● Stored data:
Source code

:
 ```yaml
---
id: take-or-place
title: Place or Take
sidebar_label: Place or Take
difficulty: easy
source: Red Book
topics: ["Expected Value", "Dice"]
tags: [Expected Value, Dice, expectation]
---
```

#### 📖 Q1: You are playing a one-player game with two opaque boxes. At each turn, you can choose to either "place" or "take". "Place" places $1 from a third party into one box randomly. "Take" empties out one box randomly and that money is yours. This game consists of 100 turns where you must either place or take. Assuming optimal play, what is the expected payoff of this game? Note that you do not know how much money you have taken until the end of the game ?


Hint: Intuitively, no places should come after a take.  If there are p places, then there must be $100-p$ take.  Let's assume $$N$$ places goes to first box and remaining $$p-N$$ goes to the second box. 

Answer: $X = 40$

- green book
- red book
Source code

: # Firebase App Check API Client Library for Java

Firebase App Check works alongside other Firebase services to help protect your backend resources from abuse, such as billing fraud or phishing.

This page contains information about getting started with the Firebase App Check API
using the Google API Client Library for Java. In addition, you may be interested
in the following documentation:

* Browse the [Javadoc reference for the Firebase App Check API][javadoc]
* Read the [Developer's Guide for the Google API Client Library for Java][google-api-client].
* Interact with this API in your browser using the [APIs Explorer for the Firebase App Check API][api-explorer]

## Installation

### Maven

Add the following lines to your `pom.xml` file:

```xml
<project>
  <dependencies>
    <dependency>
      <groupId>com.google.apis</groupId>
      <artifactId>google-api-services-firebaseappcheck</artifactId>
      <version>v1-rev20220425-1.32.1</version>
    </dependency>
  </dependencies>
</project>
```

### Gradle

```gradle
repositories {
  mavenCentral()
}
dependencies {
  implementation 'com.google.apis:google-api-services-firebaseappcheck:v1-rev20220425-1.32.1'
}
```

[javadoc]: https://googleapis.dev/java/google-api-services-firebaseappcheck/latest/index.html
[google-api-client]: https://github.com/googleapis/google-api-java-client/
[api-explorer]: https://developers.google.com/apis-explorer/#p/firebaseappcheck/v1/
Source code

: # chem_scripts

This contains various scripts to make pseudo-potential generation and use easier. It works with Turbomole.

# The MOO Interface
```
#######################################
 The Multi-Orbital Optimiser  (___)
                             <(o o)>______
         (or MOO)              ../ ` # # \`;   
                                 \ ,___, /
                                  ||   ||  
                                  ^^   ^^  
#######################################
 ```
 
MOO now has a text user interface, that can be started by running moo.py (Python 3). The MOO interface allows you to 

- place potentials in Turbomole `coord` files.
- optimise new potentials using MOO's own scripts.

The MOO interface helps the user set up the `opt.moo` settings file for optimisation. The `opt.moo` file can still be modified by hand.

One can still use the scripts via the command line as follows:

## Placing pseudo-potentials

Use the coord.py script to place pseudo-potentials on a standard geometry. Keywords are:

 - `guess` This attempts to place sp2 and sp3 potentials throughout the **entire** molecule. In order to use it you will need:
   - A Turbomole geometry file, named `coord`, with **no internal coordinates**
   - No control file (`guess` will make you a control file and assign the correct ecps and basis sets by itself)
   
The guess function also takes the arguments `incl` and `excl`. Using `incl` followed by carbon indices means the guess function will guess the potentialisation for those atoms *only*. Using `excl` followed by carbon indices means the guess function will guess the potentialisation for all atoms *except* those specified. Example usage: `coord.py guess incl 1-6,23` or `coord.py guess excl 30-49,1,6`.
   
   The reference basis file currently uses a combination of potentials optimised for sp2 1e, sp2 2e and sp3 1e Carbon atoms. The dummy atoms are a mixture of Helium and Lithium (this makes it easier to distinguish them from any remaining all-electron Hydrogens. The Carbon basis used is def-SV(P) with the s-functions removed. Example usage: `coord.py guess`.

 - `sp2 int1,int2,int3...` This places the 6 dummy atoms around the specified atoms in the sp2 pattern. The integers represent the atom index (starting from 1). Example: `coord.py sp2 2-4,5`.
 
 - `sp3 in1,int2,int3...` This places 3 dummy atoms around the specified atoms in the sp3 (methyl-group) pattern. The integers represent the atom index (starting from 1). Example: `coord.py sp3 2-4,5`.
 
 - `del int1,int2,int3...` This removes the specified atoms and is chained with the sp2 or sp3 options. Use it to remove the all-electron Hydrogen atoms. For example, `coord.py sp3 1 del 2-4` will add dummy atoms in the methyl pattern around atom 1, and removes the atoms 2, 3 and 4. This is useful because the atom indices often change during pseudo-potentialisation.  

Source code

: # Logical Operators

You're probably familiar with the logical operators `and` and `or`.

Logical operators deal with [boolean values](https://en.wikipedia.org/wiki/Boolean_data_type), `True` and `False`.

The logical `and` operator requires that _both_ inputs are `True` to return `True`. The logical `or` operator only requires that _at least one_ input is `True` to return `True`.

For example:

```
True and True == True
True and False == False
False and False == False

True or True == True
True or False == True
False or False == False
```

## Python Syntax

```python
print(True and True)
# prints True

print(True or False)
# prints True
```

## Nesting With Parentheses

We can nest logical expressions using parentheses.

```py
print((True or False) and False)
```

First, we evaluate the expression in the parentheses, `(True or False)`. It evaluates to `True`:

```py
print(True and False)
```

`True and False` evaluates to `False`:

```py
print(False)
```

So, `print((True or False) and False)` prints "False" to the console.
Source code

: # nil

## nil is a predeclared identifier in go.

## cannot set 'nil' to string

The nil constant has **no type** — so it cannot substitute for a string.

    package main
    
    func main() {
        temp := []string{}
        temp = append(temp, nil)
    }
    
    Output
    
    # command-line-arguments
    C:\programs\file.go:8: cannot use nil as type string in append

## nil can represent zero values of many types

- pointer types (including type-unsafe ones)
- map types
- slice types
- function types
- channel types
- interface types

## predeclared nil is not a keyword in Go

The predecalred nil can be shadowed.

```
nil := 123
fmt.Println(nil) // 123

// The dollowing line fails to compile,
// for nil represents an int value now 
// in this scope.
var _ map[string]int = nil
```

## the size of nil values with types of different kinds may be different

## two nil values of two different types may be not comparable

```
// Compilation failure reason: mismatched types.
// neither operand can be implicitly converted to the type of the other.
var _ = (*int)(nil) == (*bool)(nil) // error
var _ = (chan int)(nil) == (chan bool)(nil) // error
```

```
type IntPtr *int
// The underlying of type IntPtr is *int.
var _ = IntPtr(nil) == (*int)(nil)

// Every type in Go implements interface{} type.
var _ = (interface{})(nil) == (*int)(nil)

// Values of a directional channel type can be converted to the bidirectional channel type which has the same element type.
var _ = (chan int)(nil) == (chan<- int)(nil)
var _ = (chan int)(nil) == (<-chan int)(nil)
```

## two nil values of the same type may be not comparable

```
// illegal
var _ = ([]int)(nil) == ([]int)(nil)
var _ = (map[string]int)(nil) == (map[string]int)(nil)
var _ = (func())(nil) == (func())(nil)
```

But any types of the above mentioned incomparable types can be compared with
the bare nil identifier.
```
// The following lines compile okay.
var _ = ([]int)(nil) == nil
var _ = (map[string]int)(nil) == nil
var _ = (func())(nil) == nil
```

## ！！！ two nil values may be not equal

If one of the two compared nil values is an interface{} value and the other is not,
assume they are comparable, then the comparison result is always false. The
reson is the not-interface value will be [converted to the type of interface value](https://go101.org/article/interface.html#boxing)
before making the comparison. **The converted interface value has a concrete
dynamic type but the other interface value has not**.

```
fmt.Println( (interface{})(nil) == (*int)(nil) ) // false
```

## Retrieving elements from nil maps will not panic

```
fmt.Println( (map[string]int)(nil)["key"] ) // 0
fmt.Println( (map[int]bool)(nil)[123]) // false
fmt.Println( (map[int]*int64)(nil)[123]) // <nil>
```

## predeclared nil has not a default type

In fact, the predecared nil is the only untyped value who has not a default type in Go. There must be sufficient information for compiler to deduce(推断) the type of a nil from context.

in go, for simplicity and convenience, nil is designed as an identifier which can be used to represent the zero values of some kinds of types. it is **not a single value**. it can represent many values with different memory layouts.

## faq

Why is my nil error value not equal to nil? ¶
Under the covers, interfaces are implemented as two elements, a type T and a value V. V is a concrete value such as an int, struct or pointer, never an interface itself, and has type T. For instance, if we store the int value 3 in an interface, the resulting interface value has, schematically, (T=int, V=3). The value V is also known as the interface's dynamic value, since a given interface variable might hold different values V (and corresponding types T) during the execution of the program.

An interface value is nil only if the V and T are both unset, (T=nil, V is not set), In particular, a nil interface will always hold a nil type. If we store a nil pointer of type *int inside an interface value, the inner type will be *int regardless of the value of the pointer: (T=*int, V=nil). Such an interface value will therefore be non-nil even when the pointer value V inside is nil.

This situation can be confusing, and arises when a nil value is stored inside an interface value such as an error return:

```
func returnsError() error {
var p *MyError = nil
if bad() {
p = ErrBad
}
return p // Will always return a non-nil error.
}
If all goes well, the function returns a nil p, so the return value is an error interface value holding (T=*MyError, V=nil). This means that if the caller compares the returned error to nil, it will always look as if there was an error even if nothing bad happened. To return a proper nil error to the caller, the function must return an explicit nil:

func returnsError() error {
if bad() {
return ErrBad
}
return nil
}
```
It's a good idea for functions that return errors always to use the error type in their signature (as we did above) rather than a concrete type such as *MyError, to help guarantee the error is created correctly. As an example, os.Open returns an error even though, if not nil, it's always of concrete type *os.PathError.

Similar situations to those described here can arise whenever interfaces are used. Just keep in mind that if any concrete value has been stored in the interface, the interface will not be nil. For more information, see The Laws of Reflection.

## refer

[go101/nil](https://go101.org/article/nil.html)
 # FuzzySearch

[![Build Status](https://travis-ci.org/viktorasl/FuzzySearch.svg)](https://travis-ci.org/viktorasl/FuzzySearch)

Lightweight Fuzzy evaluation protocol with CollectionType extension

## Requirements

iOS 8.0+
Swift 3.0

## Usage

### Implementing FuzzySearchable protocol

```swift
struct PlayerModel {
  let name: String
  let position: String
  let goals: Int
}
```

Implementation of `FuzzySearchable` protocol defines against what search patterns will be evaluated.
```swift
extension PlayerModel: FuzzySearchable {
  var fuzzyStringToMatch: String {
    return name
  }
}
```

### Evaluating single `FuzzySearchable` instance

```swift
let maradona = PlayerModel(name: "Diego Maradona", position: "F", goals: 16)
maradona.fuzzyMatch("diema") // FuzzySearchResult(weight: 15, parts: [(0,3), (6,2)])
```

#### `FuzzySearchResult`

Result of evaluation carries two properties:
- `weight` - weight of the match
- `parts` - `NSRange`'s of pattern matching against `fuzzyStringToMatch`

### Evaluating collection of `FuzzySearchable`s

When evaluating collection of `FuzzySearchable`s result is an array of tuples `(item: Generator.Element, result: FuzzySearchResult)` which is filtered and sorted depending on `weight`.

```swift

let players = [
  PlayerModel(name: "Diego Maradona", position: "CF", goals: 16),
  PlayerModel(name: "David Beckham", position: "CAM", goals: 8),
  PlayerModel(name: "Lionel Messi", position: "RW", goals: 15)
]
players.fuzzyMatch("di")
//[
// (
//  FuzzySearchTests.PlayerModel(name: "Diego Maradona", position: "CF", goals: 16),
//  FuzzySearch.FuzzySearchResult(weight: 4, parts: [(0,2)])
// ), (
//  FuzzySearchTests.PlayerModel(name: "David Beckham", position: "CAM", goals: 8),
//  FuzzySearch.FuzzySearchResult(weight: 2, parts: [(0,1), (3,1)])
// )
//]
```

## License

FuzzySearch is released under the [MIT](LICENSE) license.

● WHAT THIS TASK INVOLVES: From the data above, count the lines where "instance" occurs and give that figure and nothing else.

● FINISHED TASK: 2